Japan Business Systems, Inc. (JBS) was listed on the Tokyo Stock Exchange Standard Market on August 2, 2022.
It gives me great pleasure to make this announcement and I would like to express my sincere gratitude for the support and consideration of all our stakeholders who have backed JBS since our establishment.

Having been listed, JBS is aware of our responsibilities as a publicly traded company and is committed to being a company that is trusted by our stakeholders and the society in which we operate. Under our philosophy of “Bringing the best technology to everyone, everywhere,” JBS has been working to solve not only our clients' IT issues but also their business issues. As an independent cloud integrator, JBS provides consulting and IT services that can maximize our clients' performance by leveraging Microsoft cloud services and other services. JBS will continue to focus on providing cutting-edge cloud services while incorporating the latest technologies and methods.

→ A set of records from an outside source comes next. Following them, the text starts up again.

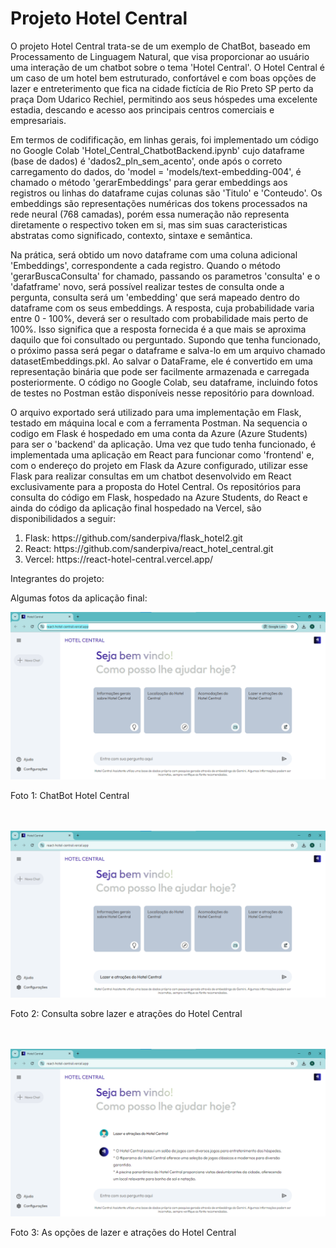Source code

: <h1>Projeto Hotel Central</h1>
<div>
  <p>O projeto Hotel Central trata-se de um exemplo de ChatBot, baseado em Processamento de Linguagem Natural, que visa proporcionar ao usuário uma interação de um chatbot
  sobre o tema 'Hotel Central'. O Hotel Central é um caso de um hotel bem estruturado, confortável e com boas opções de lazer e entreterimento que fica na cidade fictícia de Rio Preto SP
  perto da praça Dom Udarico Rechiel, permitindo aos seus hóspedes uma excelente estadia, descando e acesso aos principais centros comerciais e empresariais.</p>
</div>
<div>
  <p>
    Em termos de codifificação, em linhas gerais, foi implementado um código no Google Colab 'Hotel_Central_ChatbotBackend.ipynb' cujo dataframe (base de dados)
    é 'dados2_pln_sem_acento', onde após o correto carregamento do dados, do 'model = 'models/text-embedding-004', é chamado o método 'gerarEmbeddings' para gerar 
    embeddings aos registros ou linhas do dataframe cujas colunas são 'Titulo' e 'Conteudo'. Os embeddings são representações numéricas dos tokens processados na rede neural (768 camadas), porém essa numeração não representa diretamente o respectivo token em si, mas sim suas caracteristicas abstratas como significado, contexto, sintaxe e semântica.
  </p>
</div>
<div>
  <p>
    Na prática, será obtido um novo dataframe com uma coluna adicional 'Embeddings', correspondente a cada registro. Quando o método 'gerarBuscaConsulta' for chamado,
    passando os parametros 'consulta' e o 'dafatframe' novo, será possível realizar testes de consulta onde a pergunta, consulta será um 'embedding' que será mapeado dentro 
    do dataframe com os seus embeddings. A resposta, cuja probabilidade varia entre 0 - 100%, deverá ser o resultado com probabilidade mais perto de 100%. Isso significa que a resposta
    fornecida é a que mais se aproxima daquilo que foi consultado ou perguntado.
    Supondo que tenha funcionado, o próximo passa será pegar o dataframe e salva-lo em um arquivo chamado datasetEmbeddings.pkl. 
    Ao salvar o DataFrame, ele é convertido em uma representação binária
    que pode ser facilmente armazenada e carregada posteriormente. O código no Google Colab, seu dataframe, incluindo fotos de testes no Postman estão disponíveis nesse repositório
    para download. 
  </p>
</div>
<div>
  <p>
    O arquivo exportado será utilizado para uma implementação em Flask, testado em máquina local e com a ferramenta Postman. Na sequencia o codigo em Flask é hospedado em uma
    conta da Azure (Azure Students) para ser o 'backend' da aplicação. Uma vez que tudo tenha funcionado, é implementada uma aplicação em React para funcionar como 'frontend' 
    e, com o endereço do projeto em Flask da Azure configurado, utilizar esse Flask para realizar consultas em um chatbot desenvolvido em React exclusivamente para a 
    proposta do Hotel Central. Os repositórios para consulta do código em Flask, hospedado na Azure Students, do React e ainda do código da aplicação final hospedado na Vercel, 
    são disponibilidados a seguir:
  </p>
  <ol>
    <li>Flask: https://github.com/sanderpiva/flask_hotel2.git</li>
    <li>React: https://github.com/sanderpiva/react_hotel_central.git</li>
    <li>Vercel: https://react-hotel-central.vercel.app/</li>
  </ol>
</div>
<div>
  <p>Integrantes do projeto: </p>
</div>
<div>
  <p>Algumas fotos da aplicação final: </p>
  <img src="https://github.com/sanderpiva/projetoHotelCentral/blob/main/fotos_hotel_central_vercel/foto1_app_hotel_central.png" alt="Foto 1: ChatBot Hotel Central">
  <p>Foto 1: ChatBot Hotel Central</p><br><br>
  <img src="https://github.com/sanderpiva/projetoHotelCentral/blob/main/fotos_hotel_central_vercel/foto2_app_hotel_central.png" alt="Foto 2: Consulta sobre lazer e atrações do Hotel Central">
  <p>Foto 2: Consulta sobre lazer e atrações do Hotel Central</p><br><br>
  <img src="https://github.com/sanderpiva/projetoHotelCentral/blob/main/fotos_hotel_central_vercel/foto3_app_hotel_central.png" alt="Foto 3: As opções de lazer e atrações do Hotel Central">
  <p>Foto 3: As opções de lazer e atrações do Hotel Central</p><br><br>

</div>
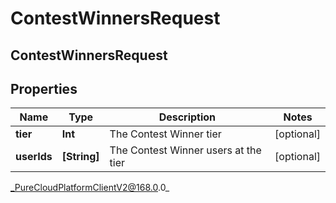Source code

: # ContestWinnersRequest

## ContestWinnersRequest

## Properties

|Name | Type | Description | Notes|
|------------ | ------------- | ------------- | -------------|
| **tier** | **Int** | The Contest Winner tier | [optional] |
| **userIds** | **[String]** | The Contest Winner users at the tier | [optional] |



_PureCloudPlatformClientV2@168.0.0_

All board members and employees at JBS will pull together to work harder than ever before. We look forward to your continued support and encouragement going forward.

Yukihiro Makita
President and CEO

Management Policies and Business Strategy


At JBS, in order to pass down an abundant global environment and sustainable society to the next generation, we fulfil our duties as members of society and incorporate efforts to contribute to resolving environmental and social issues into our business activities. Additionally, in order to maintain transparency in our management while realizing medium- to long-term improvement in corporate value, we have formulated a basic policy on sustainability (ESG) and promote efforts based on various policies.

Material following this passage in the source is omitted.